RBMK reactors
The Chernobyl’s family of reactors
Cold War and the Iron Curtain led after 1947 to the development of separate reactor designs in Western countries and in the Soviet Union. Espionage and secret service exploits have far outweighed the lack of industrial contacts!
RBMK reactors
Simplified section of a 1000 MW RBMK reactor. Fuel assemblies are contained in pressurized tubes inside which the cooling fluid circulates. 1700 pressure tubes are placed vertically in a stack of graphite bricks which acts as a moderator. Above the reactor, a reloading machine enables the continuous fuel unloading and loading nto the pressure tubes. During the accident, the graphite bricks burned for 10 days, prolonging the release of radioactivity.
© IRSN ©
At the end of World War II, Americans developed reactors at Hanford to produce plutonium for their atomic bombs. Such reactors were abandoned in the West for the production of electricity, but continued in Russia. The Soviets developed the RBMK system, enriched uranium reactors, the design of which stems from their first atomic prototypes. The RBMK reactor became tragically famous with the Chernobyl accident.
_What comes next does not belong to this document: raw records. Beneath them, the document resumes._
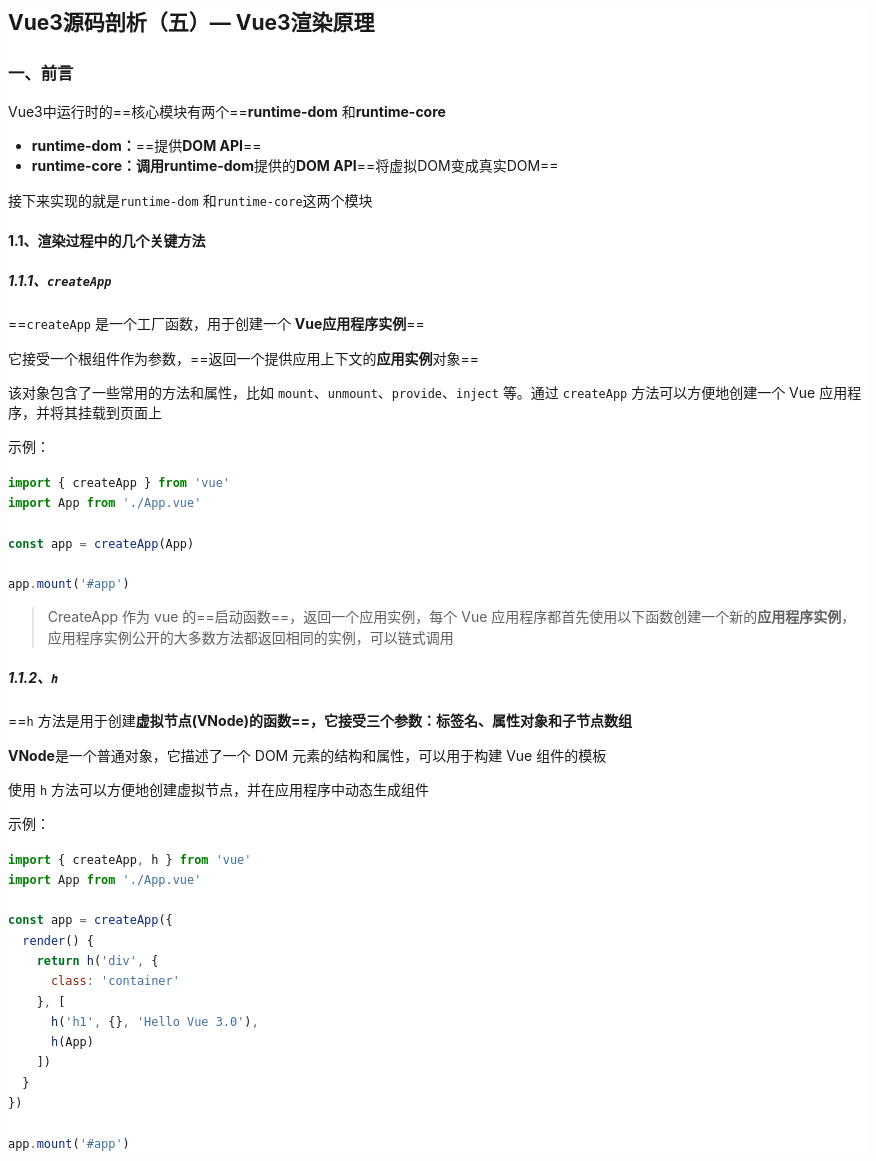 ## Vue3源码剖析（五）— Vue3渲染原理

### 一、前言

Vue3中运行时的==核心模块有两个==**runtime-dom** 和**runtime-core** 

- **runtime-dom：**==提供**DOM API**==
- **runtime-core：**调用**runtime-dom**提供的**DOM API**==将虚拟DOM变成真实DOM==

接下来实现的就是`runtime-dom` 和`runtime-core`这两个模块

#### 1.1、渲染过程中的几个关键方法

##### 1.1.1、`createApp`

==`createApp` 是一个工厂函数，用于创建一个 **Vue应用程序实例**==

它接受一个根组件作为参数，==返回一个提供应用上下文的**应用实例**对象== 

该对象包含了一些常用的方法和属性，比如 `mount`、`unmount`、`provide`、`inject` 等。通过 `createApp` 方法可以方便地创建一个 Vue 应用程序，并将其挂载到页面上



示例：

```js
import { createApp } from 'vue'
import App from './App.vue'

const app = createApp(App)

app.mount('#app')
```

> CreateApp 作为 vue 的==启动函数==，返回一个应用实例，每个 Vue 应用程序都首先使用以下函数创建一个新的**应用程序实例**，应用程序实例公开的大多数方法都返回相同的实例，可以链式调用

##### 1.1.2、`h`

==`h` 方法是用于创建**虚拟节点(VNode)**的函数==，它接受三个参数：**标签名**、**属性对象**和**子节点数组**

**VNode**是一个普通对象，它描述了一个 DOM 元素的结构和属性，可以用于构建 Vue 组件的模板

使用 `h` 方法可以方便地创建虚拟节点，并在应用程序中动态生成组件

示例：

```js
import { createApp, h } from 'vue'
import App from './App.vue'

const app = createApp({
  render() {
    return h('div', {
      class: 'container'
    }, [
      h('h1', {}, 'Hello Vue 3.0'),
      h(App)
    ])
  }
})

app.mount('#app')
```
These reactors are graphite moderated and water cooled. The fuel is an uranium oxide enriched at the 2 to 2.6% level in uranium-235. The core is bulky, 20 times that of a PWR reactor. No pressure vessel, but a large number of vertical tubes, called “pressure tubes” containing the fuel. There is no containment enclosure. The Chernobyl reactor contained 190 tons of enriched uranium oxide distributed in 1681 “pressure tubes”.
Each pressure tube houses a uranium dioxide fuel assembly around which cooling water circulates at a pressure of approximately 70 atmospheres. The water acts as a coolant and provides the steam directly used to drive the turbines (there is no steam generator). Fuel loading and unloading takes place continuously, without the need to shut down the reactor.
The characteristics of the reactor (boiling water, graphite as a moderator, slightly enriched fuel, absorbents, etc.) generates an instability at certain operating regimes to be avoided, particularly at low power. The temperature coefficient then becomes positive : an increase in temperature causes a new increase in temperature and so on. The initial effect is thus amplified. This destabilizing effect then makes it difficult to control the reactor. To fight it, one should rely play the control rods. Since the 1986 Tchernobyl accident, the number of control rods in the core have increased and the insertion speed of these rods, which was too slow, has improved.
This functional fragility contributed to the Chernobyl accident, but was not the primary reason. RBMK reactors had safety systems that could have played their role, but some had been deliberately disabled for testing.
At the time of the Chernobyl accident, 16 RBMK reactors were in operation. After the accident, between 1991 and 2000, all Chernobyl RBMK reactors were permanently shut down. Two 1500 MWe reactors at Ignalina in Lithuania were also closed (the last at the end of December 2009), their closure having been required for the country entry into the European Union. On this date, there remained 11 RBMK reactors of 1 GWe, in operation, 4 at the Leningrad power plant, 3 at the Smolensk power plant and 4 at the Kursk power plant. 1 GWe
RBMK Smolensk Power Plant
Turbine hall of the Smolensk power plant. The 3 units of the power plant are among the 11 RBMK units, still in service in Russia, which have been considerably modernized since the Chernobyl era. Their safety in particular has been completely reviewed. Based on these improvements, the operation of RBMKs has been extended.
© M.Chouha ©
The 11 remaining Russian units have undergone major modernizations aimed at improving their safety. As a result of these improvements, the safety level of RBMKs has been significantly increased. Their operation was foreseen to last another fifteen years. Unit No. 3 of the Smolensk power plant, equipped with the last RBMK-1000 commissioned in 1990, should be operated until 2034.